Speaking of tubes, there’s no better way to spend a hot day than floating downriver on one — perhaps on Helen’s Chattahoochee or Dahlonega's Chestatee. Those waterways (along with Tugaloo and Broad) also make for great kayaking excursions.
Any time of year, waterfall hunting is a beloved pastime around these parts. The big three are Toccoa Falls, Tallulah Falls, and Amicalola Falls, which drops 729 feet and is the highest waterfall in the Southeast.

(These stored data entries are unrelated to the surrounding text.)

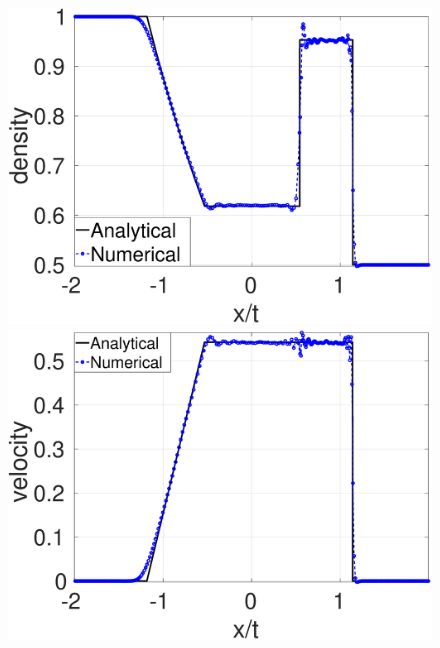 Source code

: \begin{figure}
    \centering
    \begin{minipage}{.495\textwidth}
        \centering
        \includegraphics[width=0.99 \textwidth]{Chapter-4/Figures/GSPH-Sod/GRod-RCM-rho}
    \end{minipage}%
    \begin{minipage}{.495 \textwidth}
        \centering
        \includegraphics[width=0.99 \textwidth]{Chapter-4/Figures/GSPH-Sod/GRod-RCM-v}
    \end{minipage}%
    \\
    \begin{minipage}{.495\textwidth}
        \centering

\end{minipage}
\end{figure}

In the 1960s, miners blasted a chunk off the top of Hiawassee's Bell Mountain in what proved to be a failed business venture. A preservation-minded local swooped in to purchase the mountaintop, ultimately bequeathing it to Towns County. A paved road now invites cars to the summit (though the narrow drive isn't for the faint for heart), and the Hal Herrin Scenic Overlook provides an unforgettable 360-degree view of surrounding peaks and Lake Chatuge.
Things to see & do
Watson Mill Covered Bridge
Snap the shadowy interior of Georgia's longest covered bridge (not while driving, please), or pose on a rock in the South Fork River with the structure in the background at Watson Mill Bridge State Park.

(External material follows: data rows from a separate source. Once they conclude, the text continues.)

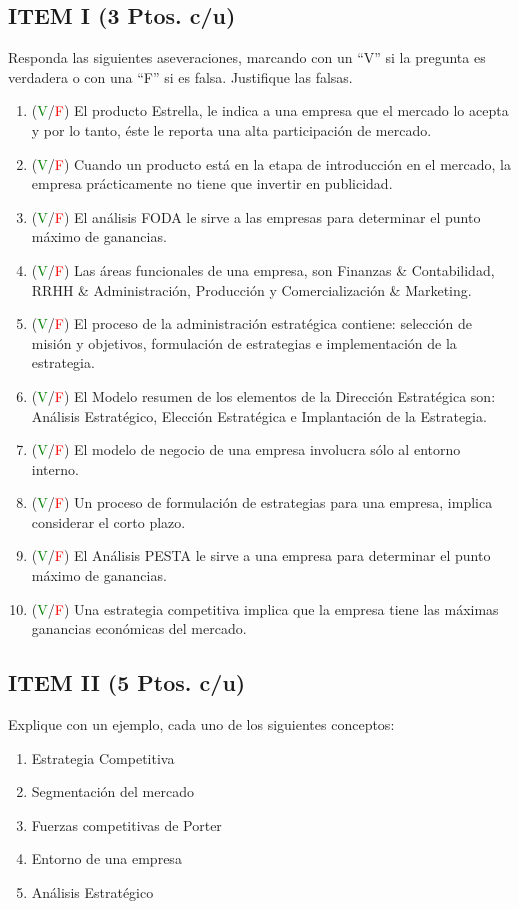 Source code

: \documentclass{templateNote}
\begin{document}
\subsection*{ITEM I (3 Ptos. c/u)}
Responda las siguientes aseveraciones, marcando con un “V” si la pregunta es verdadera o con una “F” si es falsa. Justifique las falsas.   
\begin{enumerate}
    \item (\textcolor{green}{V}/\textcolor{red}{F}) El producto Estrella, le indica a una empresa que el mercado lo acepta y por lo tanto, éste le reporta una alta participación de mercado.
    \item (\textcolor{green}{V}/\textcolor{red}{F}) Cuando un producto está en la etapa de introducción en el mercado, la empresa prácticamente no tiene que invertir en publicidad.
    \item (\textcolor{green}{V}/\textcolor{red}{F}) El análisis FODA le sirve a las empresas para determinar el punto máximo de ganancias.
    \item (\textcolor{green}{V}/\textcolor{red}{F}) Las áreas funcionales de una empresa, son Finanzas \& Contabilidad, RRHH \& Administración, Producción y Comercialización \& Marketing.
    \item (\textcolor{green}{V}/\textcolor{red}{F}) El proceso de la administración estratégica contiene: selección de misión y objetivos, formulación de estrategias e implementación de la estrategia.
    \item (\textcolor{green}{V}/\textcolor{red}{F}) El Modelo resumen de los elementos de la Dirección Estratégica son: Análisis Estratégico, Elección Estratégica e Implantación de la Estrategia.
    \item (\textcolor{green}{V}/\textcolor{red}{F}) El modelo de negocio de una empresa involucra sólo al entorno interno.
    \item (\textcolor{green}{V}/\textcolor{red}{F}) Un proceso de formulación de estrategias para una empresa, implica considerar el corto plazo.
    \item (\textcolor{green}{V}/\textcolor{red}{F}) El Análisis PESTA le sirve a una empresa para determinar el punto máximo de ganancias.
    \item (\textcolor{green}{V}/\textcolor{red}{F}) Una estrategia competitiva implica que la empresa tiene las máximas ganancias económicas del mercado.
\end{enumerate}

\newpage
\subsection*{ITEM II (5 Ptos. c/u)}
Explique con un ejemplo, cada uno de los siguientes conceptos:
\begin{enumerate}
    \item Estrategia Competitiva
    \item Segmentación del mercado
    \item Fuerzas competitivas de Porter
    \item Entorno de una empresa
    \item Análisis Estratégico
\end{enumerate}
\end{document}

Tallulah Gorge Suspension Bridge
Descend 600 stairs to a footbridge that sways 80 feet above the river at Tallulah Gorge State Park, then smile big to distract from wobbly legs. It could be worse; daredevil Karl Wallenda crossed the 1,000-foot gorge via tightrope in 1970 — a lot higher up.
Georgia Mountain Coaster
Grab a buddy or fly solo on Georgia's first alpine coaster, Georgia Mountain Coaster, recently opened in downtown Helen. The German-made thrill ride, which looks something like a metal bobsled track, sends riders careening down a mountainside around hairpin turns (watch out for the corkscrew). Apply the brakes to your liking — or let it fly.
Lake Lanier Islands
Georgia's most popular lakeside resort offers a range of accommodations — from a grand lodge to campgrounds — along with golf, horseback riding, a spa, and one Parrothead paradise. The on-site Margaritaville is all about fun in the sun, luring boaters to its white-sand beach, water park, and LandShark Bar & Grill.
It's hard to imagine a more picturesque country store than Sunrise Grocery, which has occupied its spot on Blairsville's Highway 19 since 1920. Along with basics like gas and fresh produce, the family-run shop stocks locally made jams and jellies, honey, grits, soaps, and its "world-famous" boiled peanuts.
Wolf Mountain Vineyards
Georgia is home to some 50 wineries, including more than 30 in the northern part of the state. Dahlonega's Wolf Mountain Vineyards is a favorite, for both its award-winning wines and its majestic mountain views. Go for a tour and tasting or visit for brunch on Sunday (reservations are required).
"Deliverance" gave North Georgia a bad reputation and painted everyone as backward hillbillies who play banjos alongside the river. While a little banjo by the river never hurt anyone, it doesn't fully describe how amazing the people are.
What do you love most about living here?
At the end of a stressful day, you can be in the woods in five minutes.